Mobile devices supporting emerging computationally pervasive applications will constitute a significant part of future mobile technologies by providing highly proactive services requiring continuous monitoring of user related contexts. However, the middleware services provided in mobile devices have limited resources in terms of power, memory and bandwidth as compared to the capabilities of PCs and servers. Above all, power concerns are major restrictions standing up to implementation of context-aware applications. These requirements unfortunately shorten device battery lifetimes due to high energy consumption caused by both sensor and processor operations. Specifically, continuously capturing user context through sensors imposes heavy workloads in hardware and computations, and hence drains the battery power rapidly. Therefore, mobile device batteries do not last a long time while operating sensor(s) constantly.

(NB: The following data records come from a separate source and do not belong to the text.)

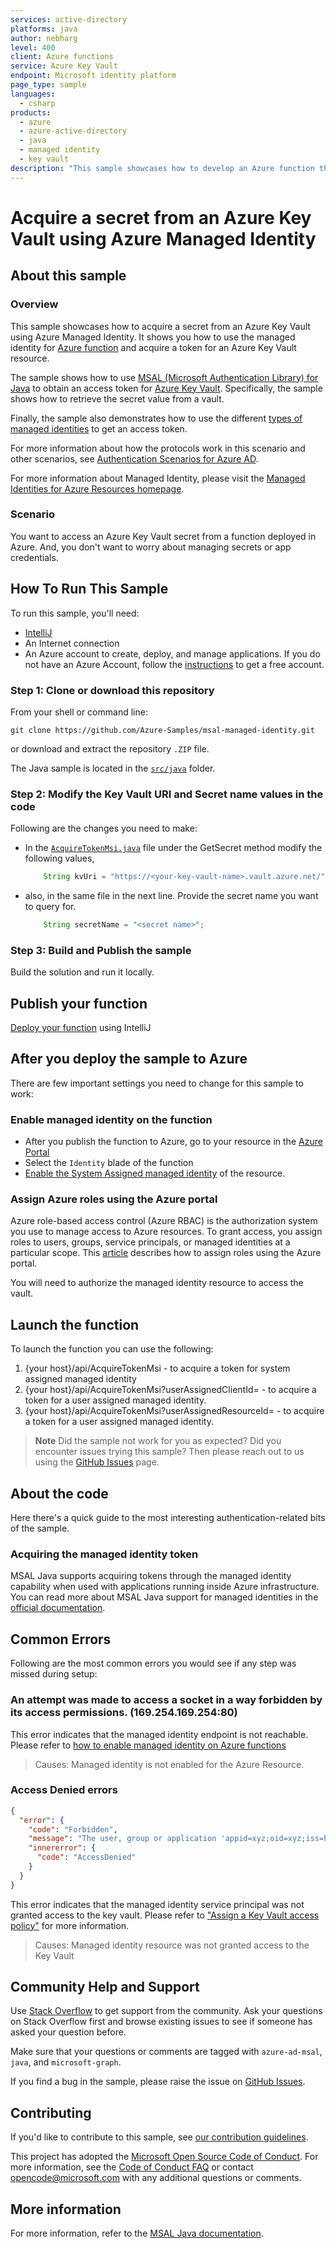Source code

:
 ```yaml
---
services: active-directory
platforms: java
author: nebharg
level: 400
client: Azure functions
service: Azure Key Vault
endpoint: Microsoft identity platform
page_type: sample
languages:
  - csharp  
products:
  - azure
  - azure-active-directory  
  - java
  - managed identity
  - key vault
description: "This sample showcases how to develop an Azure function that gets a secret from a key Vault using Managed Identities."
---
```

# Acquire a secret from an Azure Key Vault using Azure Managed Identity

## About this sample

### Overview

This sample showcases how to acquire a secret from an Azure Key Vault using Azure Managed Identity. It shows you how to use the managed identity for [Azure function](https://learn.microsoft.com/en-us/azure/azure-functions/functions-overview?pivots=programming-language-java) and acquire a token for an Azure Key Vault resource.

The sample shows how to use [MSAL (Microsoft Authentication Library) for Java](https://github.com/AzureAD/microsoft-authentication-library-for-java) to obtain an access token for [Azure Key Vault](https://vault.azure.net). Specifically, the sample shows how to retrieve the secret value from a vault.

Finally, the sample also demonstrates how to use the different [types of managed identities](https://learn.microsoft.com/azure/active-directory/managed-identities-azure-resources/overview#managed-identity-types) to get an access token.

For more information about how the protocols work in this scenario and other scenarios, see [Authentication Scenarios for Azure AD](http://go.microsoft.com/fwlink/?LinkId=394414).

For more information about Managed Identity, please visit the [Managed Identities for Azure Resources homepage](https://learn.microsoft.com/azure/active-directory/managed-identities-azure-resources/overview).

### Scenario

You want to access an Azure Key Vault secret from a function deployed in Azure. And, you don't want to worry about managing secrets or app credentials.

## How To Run This Sample

To run this sample, you'll need:

- [IntelliJ](https://www.jetbrains.com/idea/)
- An Internet connection
- An Azure account to create, deploy, and manage applications. If you do not have an Azure Account, follow the [instructions](https://azure.microsoft.com/free/) to get a free account.

### Step 1:  Clone or download this repository

From your shell or command line:

```Shell
git clone https://github.com/Azure-Samples/msal-managed-identity.git
```

or download and extract the repository `.ZIP` file.

The Java sample is located in the [`src/java`](https://github.com/Azure-Samples/msal-managed-identity/tree/main/src/java) folder.

### Step 2:  Modify the Key Vault URI and Secret name values in the code

Following are the changes you need to make:

- In the [`AcquireTokenMsi.java`](https://github.com/Azure-Samples/msal-managed-identity/blob/main/src/java/src/main/java/com/microsoft/msi/sample/AcquireTokenMsi.java) file under the GetSecret method modify the following values, 

    ```java
        String kvUri = "https://<your-key-vault-name>.vault.azure.net/";
    ```

- also, in the same file in the next line. Provide the secret name you want to query for.

    ```java
        String secretName = "<secret name>";
    ```

### Step 3:  Build and Publish the sample

Build the solution and run it locally.

## Publish your function

[Deploy your function](https://learn.microsoft.com/en-us/azure/azure-functions/functions-create-maven-intellij#deploy-your-project-to-azure) using IntelliJ

## After you deploy the sample to Azure

There are few important settings you need to change for this sample to work:

### Enable managed identity on the function

- After you publish the function to Azure, go to your resource in the [Azure Portal](https://portal.azure.com/)
- Select the `Identity` blade of the function
- [Enable the System Assigned managed identity](https://learn.microsoft.com/en-us/azure/azure-functions/functions-identity-access-azure-sql-with-managed-identity#enable-system-assigned-managed-identity-on-azure-function) of the resource.

### Assign Azure roles using the Azure portal

Azure role-based access control (Azure RBAC) is the authorization system you use to manage access to Azure resources. To grant access, you assign roles to users, groups, service principals, or managed identities at a particular scope. This [article](https://learn.microsoft.com/azure/role-based-access-control/role-assignments-portal) describes how to assign roles using the Azure portal.

You will need to authorize the managed identity resource to access the vault.

## Launch the function

To launch the function you can use the following:
1. {your host}/api/AcquireTokenMsi - to acquire a token for system assigned managed identity
2. {your host}/api/AcquireTokenMsi?userAssignedClientId=<client id of the user assigned managed identity> - to acquire a token for a user assigned managed identity.
3. {your host}/api/AcquireTokenMsi?userAssignedResourceId=<resource id of the user assigned managed identity> - to acquire a token for a user assigned managed identity.

> **Note**
> Did the sample not work for you as expected? Did you encounter issues trying this sample? Then please reach out to us using the [GitHub Issues](https://github.com/Azure-Samples/msal-managed-identity/issues) page.

## About the code

Here there's a quick guide to the most interesting authentication-related bits of the sample.

### Acquiring the managed identity token

MSAL Java supports acquiring tokens through the managed identity capability when used with applications running inside Azure infrastructure. You can read more about MSAL Java support for managed identities in the [official documentation](https://learn.microsoft.com/entra/msal/java/advanced/managed-identity).

## Common Errors

Following are the most common errors you would see if any step was missed during setup:

### An attempt was made to access a socket in a way forbidden by its access permissions. (169.254.169.254:80)

This error indicates that the managed identity endpoint is not reachable. Please refer to [how to enable managed identity on Azure functions](https://learn.microsoft.com/en-us/azure/azure-functions/functions-identity-access-azure-sql-with-managed-identity#enable-system-assigned-managed-identity-on-azure-function)

> Causes: Managed identity is not enabled for the Azure Resource.

### Access Denied errors

```json
{
  "error": {
    "code": "Forbidden",
    "message": "The user, group or application 'appid=xyz;oid=xyz;iss=https://sts.windows.net/xyz/' does not have secrets get permission on key vault '<key vault name>;location=xyz'. For help resolving this issue, please see https://go.microsoft.com/fwlink/?linkid=2125287",
    "innererror": {
      "code": "AccessDenied"
    }
  }
}
```

This error indicates that the managed identity service principal was not granted access to the key vault. Please refer to ["Assign a Key Vault access policy"](https://learn.microsoft.com/azure/key-vault/general/assign-access-policy?tabs=azure-portal) for more information.

> Causes: Managed identity resource was not granted access to the Key Vault

## Community Help and Support

Use [Stack Overflow](http://stackoverflow.com/questions/tagged/azure-ad-msal) to get support from the community. Ask your questions on Stack Overflow first and browse existing issues to see if someone has asked your question before.

Make sure that your questions or comments are tagged with `azure-ad-msal`, `java`, and `microsoft-graph`.

If you find a bug in the sample, please raise the issue on [GitHub Issues](/issues).

## Contributing

If you'd like to contribute to this sample, see [our contribution guidelines](https://github.com/Azure-Samples/msal-managed-identity/blob/main/CONTRIBUTING.md).

This project has adopted the [Microsoft Open Source Code of Conduct](https://opensource.microsoft.com/codeofconduct/). For more information, see the [Code of Conduct FAQ](https://opensource.microsoft.com/codeofconduct/faq/) or contact [opencode@microsoft.com](mailto:opencode@microsoft.com) with any additional questions or comments.

## More information

For more information, refer to the [MSAL Java documentation](https://learn.microsoft.com/entra/msal/java/).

In addition to that, the growing deployment of sensor technologies in mobile devices and innumerable software applications utilizing sensors have led to the creation of a layered system architecture (i.e., context aware middleware) so that the desired architecture can not only offer a wide range of user-specific services, but also respond effectively towards diversity in sensor utilization, large sensory data acquisitions, ever-increasing application requirements, pervasive context processing software libraries, mobile device based constraints and so on. Due to the ubiquity of these computing devices in a dynamic environment where the sensor network topologies actively change, it yields applications to behave opportunistically and adaptively without a priori assumptions in response to the availability of diverse resources in the physical world as well as in response to scalability, modularity, extensibility and interoperability among heterogeneous physical hardware.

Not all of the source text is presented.